Over the last several months, I have been involved in an effort to pull together a group of scholars who are interested in the economics and sociology of the legal profession. The Law Firms Working Group is part of this initiative. Another step in this direction is the creation of a Law & Society Association Collaborative Research Network (CRN), "Private Practice Lawyers," which will complement existing CRNs on "Cause Lawyering" and "Transnational Lawyering."
During the LSA Annual Meeting in Montreal (May 29-June 1), this new CRN will sponsor nine panels with a total of 36 papers. Here is the CRN description from the LSA website:
Over the last three decades, the proportion of legal work performed for the corporate legal sector has grown dramatically. This shift in employment patterns reflects a large and understudied sea change in the legal profession. The Collaborative Research Network studies the changing economics and sociology of private sector lawyers and law firms. Topics of interests to our researchers include: changing professional norms; labor markets; law firm management; the balance of power among interest groups (e.g., AAJ [formerly ALTA] versus the U.S. Chamber of Commerce); access to justice for the poor and middle class; the role of elite lawyers in the democratic process; the relationship between firm size, working conditions, professional autonomy, and lawyer satisfaction; and the viability of current models of self regulation. In addition to advancing scholarship on the legal profession, this CRN has two subsidiary goals: (1) creating and sharing of qualitative and quantitative data on private practice lawyers; (2) exploring the potential of socio-legal studies as teaching materials within law schools.

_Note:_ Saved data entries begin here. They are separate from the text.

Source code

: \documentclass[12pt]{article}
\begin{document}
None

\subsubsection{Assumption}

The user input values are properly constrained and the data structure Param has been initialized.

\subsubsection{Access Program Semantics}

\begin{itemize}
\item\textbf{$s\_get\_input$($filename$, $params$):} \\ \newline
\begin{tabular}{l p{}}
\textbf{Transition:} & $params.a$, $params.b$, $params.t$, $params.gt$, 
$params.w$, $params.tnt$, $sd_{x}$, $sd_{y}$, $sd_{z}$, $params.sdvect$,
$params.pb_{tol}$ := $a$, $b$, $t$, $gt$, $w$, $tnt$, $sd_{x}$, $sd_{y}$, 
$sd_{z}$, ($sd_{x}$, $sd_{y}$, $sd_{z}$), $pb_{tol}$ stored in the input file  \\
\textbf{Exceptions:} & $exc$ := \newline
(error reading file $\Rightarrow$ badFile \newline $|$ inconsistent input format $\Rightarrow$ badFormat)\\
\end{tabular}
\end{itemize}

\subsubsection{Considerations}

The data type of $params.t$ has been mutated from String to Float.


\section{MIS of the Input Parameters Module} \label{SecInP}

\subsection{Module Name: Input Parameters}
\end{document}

What is the longterm goal? From my perspective, it is to operationalize socio-legal research on the legal profession into law school course material that helps young lawyers construct careers that better serve personal, professional, and societal goals. If the organizational momentum continues, 20 years from now, every law school will have instructors who focus on the sociology and economics of the profession, not because of the winds of intellectual fashion but because applied social science has the potential to produce better results than good intentions plus folk wisdom.